Hippocampus
- Discipline: Neuroscience
- Language: English
- Edited by: Michael E. Hasselmo

Publication details
- History: 1991-present
- Publisher: John Wiley & Sons
- Frequency: Monthly
- Impact factor: 3.899 (2020)

Standard abbreviations
- ISO 4: Hippocampus

Indexing
- CODEN: HIPPEL
- ISSN: 1050-9631 (print) 1098-1063 (web)
- LCCN: 99112116
- OCLC no.: 798858258

Links
- Journal homepage; Online access; Online archive;

= Hippocampus (journal) =

Hippocampus is a monthly peer-reviewed scientific journal established in 1991. It is published by John Wiley & Sons and covers the neurobiology of the hippocampal formation and related structures. The founding editors-in-chief were David Amaral and Menno Witter, who were succeeded in 1998 by Howard Eichenbaum (Boston University), who remained in this position until he died in 2017.

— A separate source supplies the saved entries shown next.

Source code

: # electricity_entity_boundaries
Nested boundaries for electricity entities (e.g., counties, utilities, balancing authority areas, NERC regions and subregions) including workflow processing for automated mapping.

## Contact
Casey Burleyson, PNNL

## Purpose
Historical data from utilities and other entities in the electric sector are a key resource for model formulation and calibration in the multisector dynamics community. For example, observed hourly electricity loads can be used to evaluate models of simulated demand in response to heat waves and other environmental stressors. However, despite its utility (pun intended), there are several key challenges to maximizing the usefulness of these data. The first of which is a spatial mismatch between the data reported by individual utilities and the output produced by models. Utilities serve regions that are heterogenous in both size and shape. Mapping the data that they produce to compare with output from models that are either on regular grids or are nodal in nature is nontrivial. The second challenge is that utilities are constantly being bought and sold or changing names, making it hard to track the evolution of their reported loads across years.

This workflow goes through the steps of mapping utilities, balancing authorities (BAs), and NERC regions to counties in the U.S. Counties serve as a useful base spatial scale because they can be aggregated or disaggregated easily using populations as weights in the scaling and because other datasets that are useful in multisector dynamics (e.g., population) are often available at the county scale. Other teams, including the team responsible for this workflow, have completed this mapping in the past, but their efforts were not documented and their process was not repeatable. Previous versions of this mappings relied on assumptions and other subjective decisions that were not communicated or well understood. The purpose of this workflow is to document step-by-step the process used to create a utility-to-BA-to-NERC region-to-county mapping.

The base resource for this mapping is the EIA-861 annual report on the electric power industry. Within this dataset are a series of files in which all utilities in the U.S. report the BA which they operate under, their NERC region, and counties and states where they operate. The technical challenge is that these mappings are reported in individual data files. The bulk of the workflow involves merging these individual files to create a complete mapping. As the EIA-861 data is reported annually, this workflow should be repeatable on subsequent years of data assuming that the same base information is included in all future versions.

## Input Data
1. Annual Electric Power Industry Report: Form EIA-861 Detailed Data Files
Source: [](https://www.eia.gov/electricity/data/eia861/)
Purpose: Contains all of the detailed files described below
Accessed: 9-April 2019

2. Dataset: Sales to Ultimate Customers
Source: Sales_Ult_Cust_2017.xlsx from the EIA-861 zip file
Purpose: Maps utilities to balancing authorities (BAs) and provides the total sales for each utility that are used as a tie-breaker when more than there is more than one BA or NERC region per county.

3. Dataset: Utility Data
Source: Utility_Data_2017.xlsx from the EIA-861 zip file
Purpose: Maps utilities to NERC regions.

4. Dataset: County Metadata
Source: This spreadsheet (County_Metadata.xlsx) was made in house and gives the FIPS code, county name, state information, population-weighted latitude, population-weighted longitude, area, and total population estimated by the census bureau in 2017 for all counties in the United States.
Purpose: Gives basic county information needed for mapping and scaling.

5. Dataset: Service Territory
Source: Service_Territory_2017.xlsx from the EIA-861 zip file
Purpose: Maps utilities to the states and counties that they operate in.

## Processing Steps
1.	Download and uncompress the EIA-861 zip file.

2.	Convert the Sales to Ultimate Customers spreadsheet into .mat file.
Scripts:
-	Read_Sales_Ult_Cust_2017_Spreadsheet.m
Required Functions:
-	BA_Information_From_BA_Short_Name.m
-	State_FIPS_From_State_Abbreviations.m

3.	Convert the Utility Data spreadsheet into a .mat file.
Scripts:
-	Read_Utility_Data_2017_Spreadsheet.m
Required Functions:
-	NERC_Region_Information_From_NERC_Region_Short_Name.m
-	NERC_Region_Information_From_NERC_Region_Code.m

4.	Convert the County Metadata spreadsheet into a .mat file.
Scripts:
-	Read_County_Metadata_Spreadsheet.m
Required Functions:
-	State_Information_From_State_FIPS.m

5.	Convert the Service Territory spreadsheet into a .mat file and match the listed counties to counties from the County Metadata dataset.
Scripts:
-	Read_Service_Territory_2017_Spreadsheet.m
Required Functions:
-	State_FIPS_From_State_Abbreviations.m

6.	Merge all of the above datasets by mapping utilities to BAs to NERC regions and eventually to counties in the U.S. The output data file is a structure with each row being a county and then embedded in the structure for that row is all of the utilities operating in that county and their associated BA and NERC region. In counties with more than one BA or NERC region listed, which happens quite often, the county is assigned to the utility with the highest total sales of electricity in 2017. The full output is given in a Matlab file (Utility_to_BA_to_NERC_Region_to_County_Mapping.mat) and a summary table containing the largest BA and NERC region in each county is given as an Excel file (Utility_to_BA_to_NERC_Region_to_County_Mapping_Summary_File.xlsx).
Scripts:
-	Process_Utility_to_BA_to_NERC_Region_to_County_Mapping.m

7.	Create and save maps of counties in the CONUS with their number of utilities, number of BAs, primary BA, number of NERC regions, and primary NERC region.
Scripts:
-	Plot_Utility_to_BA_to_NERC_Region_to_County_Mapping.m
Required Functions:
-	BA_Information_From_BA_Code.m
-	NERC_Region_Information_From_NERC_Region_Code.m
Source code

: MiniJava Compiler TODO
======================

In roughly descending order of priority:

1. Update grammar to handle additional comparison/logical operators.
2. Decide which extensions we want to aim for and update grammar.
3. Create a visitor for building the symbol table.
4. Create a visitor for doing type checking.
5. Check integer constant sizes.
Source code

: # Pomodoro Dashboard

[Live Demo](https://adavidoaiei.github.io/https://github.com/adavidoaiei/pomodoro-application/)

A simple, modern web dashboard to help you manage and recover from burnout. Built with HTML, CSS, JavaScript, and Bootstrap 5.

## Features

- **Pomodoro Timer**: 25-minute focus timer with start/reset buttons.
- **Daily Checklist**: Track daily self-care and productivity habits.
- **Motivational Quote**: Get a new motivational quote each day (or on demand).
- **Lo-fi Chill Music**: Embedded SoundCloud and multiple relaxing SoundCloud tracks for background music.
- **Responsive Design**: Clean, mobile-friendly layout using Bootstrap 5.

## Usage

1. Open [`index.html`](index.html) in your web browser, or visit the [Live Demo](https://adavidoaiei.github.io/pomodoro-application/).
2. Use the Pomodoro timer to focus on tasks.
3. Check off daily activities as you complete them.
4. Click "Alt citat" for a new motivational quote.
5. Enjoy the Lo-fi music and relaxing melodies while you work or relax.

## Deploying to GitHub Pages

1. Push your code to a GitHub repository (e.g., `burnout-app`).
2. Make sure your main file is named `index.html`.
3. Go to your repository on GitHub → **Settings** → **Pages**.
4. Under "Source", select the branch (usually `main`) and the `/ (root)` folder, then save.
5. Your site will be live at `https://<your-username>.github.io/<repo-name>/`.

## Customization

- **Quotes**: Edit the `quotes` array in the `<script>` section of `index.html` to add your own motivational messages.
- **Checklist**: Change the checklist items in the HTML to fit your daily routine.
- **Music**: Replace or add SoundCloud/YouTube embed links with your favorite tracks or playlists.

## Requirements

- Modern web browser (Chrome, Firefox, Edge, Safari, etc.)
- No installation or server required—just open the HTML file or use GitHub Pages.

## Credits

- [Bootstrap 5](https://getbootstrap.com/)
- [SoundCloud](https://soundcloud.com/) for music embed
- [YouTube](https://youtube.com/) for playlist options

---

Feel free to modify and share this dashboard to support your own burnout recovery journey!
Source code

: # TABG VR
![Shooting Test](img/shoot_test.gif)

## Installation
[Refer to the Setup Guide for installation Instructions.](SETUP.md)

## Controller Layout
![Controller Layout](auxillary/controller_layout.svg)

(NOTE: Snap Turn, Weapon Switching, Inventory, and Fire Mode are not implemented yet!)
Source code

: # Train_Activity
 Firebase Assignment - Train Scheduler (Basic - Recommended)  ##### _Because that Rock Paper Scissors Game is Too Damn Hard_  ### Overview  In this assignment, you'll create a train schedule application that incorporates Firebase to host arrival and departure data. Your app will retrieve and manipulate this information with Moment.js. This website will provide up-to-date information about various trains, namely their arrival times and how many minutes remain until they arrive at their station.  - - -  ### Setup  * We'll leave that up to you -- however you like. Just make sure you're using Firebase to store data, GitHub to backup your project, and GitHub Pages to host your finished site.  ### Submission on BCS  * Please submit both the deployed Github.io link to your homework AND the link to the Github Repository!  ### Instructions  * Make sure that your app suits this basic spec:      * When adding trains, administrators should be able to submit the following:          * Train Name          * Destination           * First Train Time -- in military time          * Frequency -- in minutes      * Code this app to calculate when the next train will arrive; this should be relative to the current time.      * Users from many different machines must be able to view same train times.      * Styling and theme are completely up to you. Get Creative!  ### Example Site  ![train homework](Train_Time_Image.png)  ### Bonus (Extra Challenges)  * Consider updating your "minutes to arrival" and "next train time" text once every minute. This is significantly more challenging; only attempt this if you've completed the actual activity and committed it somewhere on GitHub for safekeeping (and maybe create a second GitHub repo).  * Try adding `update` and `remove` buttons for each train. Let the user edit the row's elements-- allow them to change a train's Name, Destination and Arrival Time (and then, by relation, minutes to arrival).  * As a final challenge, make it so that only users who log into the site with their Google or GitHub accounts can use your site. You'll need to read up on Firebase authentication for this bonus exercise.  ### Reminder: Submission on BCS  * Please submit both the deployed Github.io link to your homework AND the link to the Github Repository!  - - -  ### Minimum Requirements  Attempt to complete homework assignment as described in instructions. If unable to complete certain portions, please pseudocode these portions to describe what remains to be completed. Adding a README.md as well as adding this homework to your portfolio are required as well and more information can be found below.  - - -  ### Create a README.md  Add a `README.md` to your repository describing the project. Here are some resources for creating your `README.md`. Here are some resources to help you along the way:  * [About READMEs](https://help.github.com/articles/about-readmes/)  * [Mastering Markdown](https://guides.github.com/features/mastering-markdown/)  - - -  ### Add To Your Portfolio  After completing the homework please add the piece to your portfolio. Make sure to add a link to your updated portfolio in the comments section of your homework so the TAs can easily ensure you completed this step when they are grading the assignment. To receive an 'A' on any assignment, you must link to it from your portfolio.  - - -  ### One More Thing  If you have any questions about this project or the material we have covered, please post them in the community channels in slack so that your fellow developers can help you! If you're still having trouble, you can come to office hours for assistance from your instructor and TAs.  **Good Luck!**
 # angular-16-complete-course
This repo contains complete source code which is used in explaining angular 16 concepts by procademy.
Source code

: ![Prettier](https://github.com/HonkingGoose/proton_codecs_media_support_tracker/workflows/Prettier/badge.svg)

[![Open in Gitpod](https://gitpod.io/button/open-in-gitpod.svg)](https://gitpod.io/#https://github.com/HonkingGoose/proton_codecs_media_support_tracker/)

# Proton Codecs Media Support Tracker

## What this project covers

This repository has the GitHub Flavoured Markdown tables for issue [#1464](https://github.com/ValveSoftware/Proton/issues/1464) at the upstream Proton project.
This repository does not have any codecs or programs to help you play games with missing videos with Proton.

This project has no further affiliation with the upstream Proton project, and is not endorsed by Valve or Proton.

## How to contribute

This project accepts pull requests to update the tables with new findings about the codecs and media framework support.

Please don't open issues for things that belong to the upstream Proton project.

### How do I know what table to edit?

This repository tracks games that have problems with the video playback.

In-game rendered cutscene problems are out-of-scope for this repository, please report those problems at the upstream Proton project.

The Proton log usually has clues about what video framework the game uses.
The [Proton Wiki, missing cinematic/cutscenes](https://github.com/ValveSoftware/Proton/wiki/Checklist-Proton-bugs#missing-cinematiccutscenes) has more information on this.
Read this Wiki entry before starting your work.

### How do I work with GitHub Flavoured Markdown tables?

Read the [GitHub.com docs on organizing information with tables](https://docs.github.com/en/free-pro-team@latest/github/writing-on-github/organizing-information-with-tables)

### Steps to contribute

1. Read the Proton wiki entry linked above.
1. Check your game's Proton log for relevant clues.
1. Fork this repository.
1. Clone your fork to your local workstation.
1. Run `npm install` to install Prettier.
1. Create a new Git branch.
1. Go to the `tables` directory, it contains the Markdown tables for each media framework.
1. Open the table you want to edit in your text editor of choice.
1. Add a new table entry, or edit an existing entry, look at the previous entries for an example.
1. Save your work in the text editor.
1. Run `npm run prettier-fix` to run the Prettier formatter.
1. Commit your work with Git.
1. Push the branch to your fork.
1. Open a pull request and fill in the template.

== Abstracting and indexing ==
The journal is abstracted and indexed by:

- Biological Abstracts
- BIOSIS Previews
- Chemical Abstracts Service
- Current Contents/Life Sciences
- Embase/Excerpta Medica
- Index Medicus/MEDLINE/PubMed
- ProQuest databases
- PsycINFO/Psychological Abstracts
- Science Citation Index
- Scopus

According to the Journal Citation Reports, the journal has a 2020 impact factor of 3.899.